* Saved data entries *
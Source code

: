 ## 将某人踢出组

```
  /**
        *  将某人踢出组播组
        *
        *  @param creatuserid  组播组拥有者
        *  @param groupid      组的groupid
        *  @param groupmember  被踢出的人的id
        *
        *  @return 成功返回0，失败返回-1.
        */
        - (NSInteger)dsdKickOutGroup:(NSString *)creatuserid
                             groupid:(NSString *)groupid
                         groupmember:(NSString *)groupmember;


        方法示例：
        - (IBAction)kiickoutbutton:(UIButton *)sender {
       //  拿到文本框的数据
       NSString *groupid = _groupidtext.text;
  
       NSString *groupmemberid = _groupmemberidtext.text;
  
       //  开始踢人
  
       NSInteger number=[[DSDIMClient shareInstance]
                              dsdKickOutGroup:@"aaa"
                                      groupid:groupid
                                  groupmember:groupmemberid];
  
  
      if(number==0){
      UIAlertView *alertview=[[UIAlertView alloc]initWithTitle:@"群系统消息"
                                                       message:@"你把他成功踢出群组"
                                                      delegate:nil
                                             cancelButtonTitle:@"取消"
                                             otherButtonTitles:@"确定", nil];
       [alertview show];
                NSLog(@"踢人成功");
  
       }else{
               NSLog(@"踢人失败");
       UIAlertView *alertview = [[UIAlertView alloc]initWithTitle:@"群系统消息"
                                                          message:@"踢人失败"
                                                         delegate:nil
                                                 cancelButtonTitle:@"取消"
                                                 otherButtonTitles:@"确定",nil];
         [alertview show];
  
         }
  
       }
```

* * *

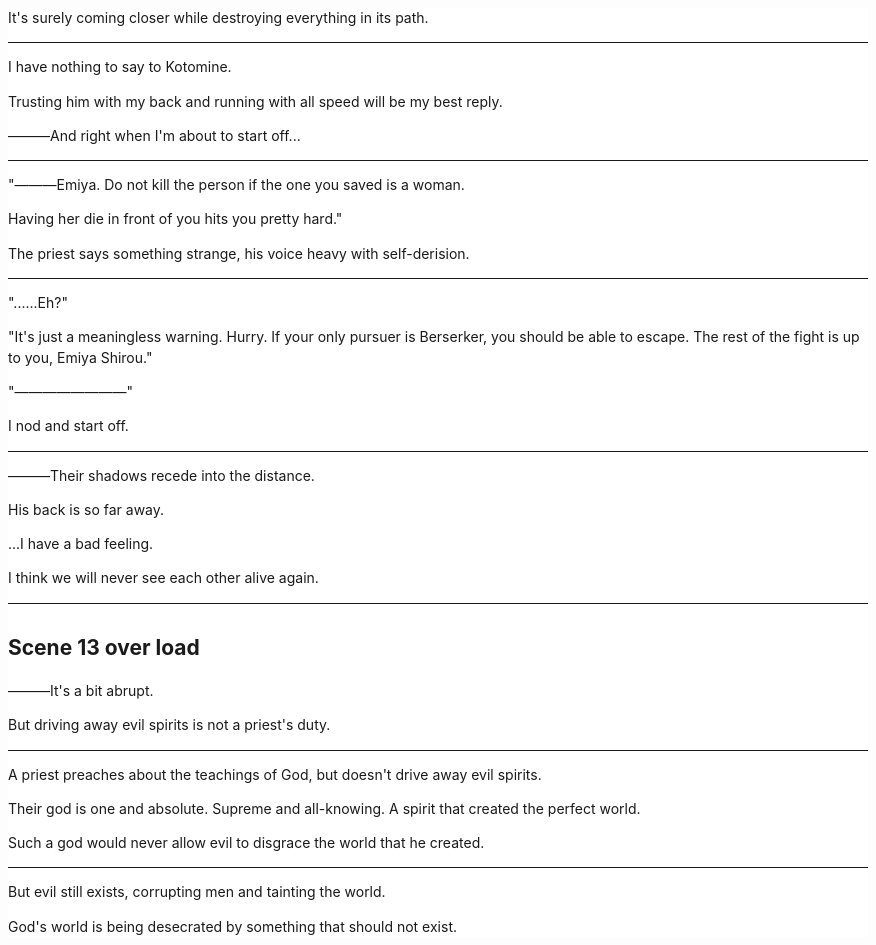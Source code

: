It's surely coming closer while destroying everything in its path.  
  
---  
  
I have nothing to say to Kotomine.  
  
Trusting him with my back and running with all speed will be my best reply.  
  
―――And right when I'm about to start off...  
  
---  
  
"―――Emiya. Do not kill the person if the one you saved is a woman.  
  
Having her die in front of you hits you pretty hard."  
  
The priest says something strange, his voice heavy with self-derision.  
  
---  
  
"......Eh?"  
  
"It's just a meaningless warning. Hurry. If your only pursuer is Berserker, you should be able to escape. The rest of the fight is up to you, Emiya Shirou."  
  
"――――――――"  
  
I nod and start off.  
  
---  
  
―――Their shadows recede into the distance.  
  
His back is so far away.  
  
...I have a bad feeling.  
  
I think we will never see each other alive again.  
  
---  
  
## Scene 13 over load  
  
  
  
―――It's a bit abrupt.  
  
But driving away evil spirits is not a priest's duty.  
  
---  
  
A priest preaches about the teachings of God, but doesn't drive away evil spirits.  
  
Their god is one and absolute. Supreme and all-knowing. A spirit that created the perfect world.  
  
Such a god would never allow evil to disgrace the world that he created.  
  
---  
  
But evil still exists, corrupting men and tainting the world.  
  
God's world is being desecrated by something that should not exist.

==

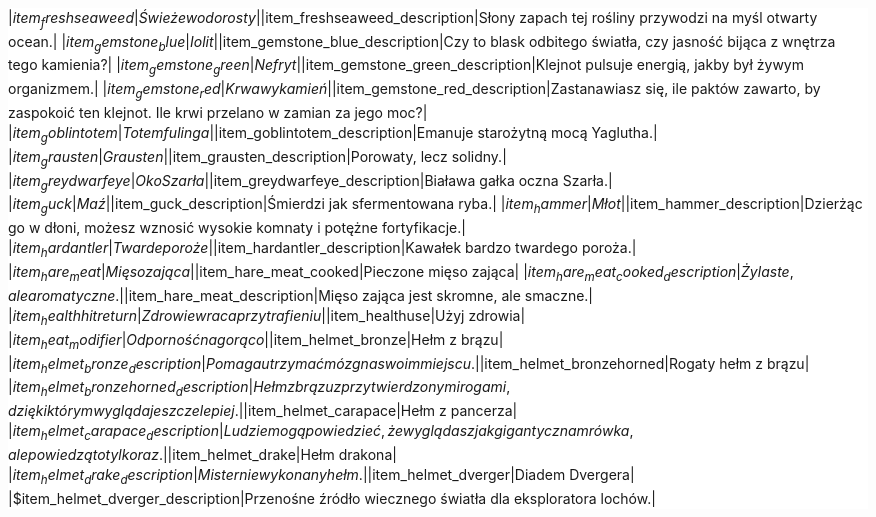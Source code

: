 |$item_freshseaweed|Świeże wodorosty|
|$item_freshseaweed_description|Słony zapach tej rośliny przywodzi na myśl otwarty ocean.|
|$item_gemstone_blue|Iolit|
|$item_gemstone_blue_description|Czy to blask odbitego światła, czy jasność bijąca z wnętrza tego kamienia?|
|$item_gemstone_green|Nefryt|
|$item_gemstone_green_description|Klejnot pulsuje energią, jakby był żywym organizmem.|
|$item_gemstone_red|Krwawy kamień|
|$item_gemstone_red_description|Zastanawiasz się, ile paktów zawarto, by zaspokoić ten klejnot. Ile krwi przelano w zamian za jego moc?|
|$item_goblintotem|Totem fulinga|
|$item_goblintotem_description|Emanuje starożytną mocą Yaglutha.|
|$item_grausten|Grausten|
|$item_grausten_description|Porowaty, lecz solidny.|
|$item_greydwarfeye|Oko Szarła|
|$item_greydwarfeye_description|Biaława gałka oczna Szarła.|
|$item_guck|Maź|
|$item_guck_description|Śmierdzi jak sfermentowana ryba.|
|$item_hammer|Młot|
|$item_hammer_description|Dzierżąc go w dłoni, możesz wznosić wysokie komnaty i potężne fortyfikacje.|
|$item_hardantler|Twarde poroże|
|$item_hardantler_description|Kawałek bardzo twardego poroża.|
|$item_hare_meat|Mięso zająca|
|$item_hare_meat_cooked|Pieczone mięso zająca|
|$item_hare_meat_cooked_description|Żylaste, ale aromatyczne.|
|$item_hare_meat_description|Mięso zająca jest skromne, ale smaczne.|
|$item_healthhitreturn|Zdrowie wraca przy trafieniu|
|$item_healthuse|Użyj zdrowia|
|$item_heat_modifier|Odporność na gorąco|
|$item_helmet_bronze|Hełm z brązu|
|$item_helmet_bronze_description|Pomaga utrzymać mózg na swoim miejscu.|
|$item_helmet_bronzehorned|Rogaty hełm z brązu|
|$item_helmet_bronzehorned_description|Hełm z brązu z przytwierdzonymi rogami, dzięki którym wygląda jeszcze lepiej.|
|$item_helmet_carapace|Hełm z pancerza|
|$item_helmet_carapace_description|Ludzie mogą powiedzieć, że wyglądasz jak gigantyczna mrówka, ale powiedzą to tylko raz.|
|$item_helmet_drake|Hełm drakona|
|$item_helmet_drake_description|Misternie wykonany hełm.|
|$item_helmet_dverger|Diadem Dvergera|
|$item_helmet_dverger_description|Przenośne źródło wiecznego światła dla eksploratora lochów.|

* Exercise directions *
Whenever a line in the data above contains the word "evil", include it in the tally, and report only the final number.

* Task solution *
4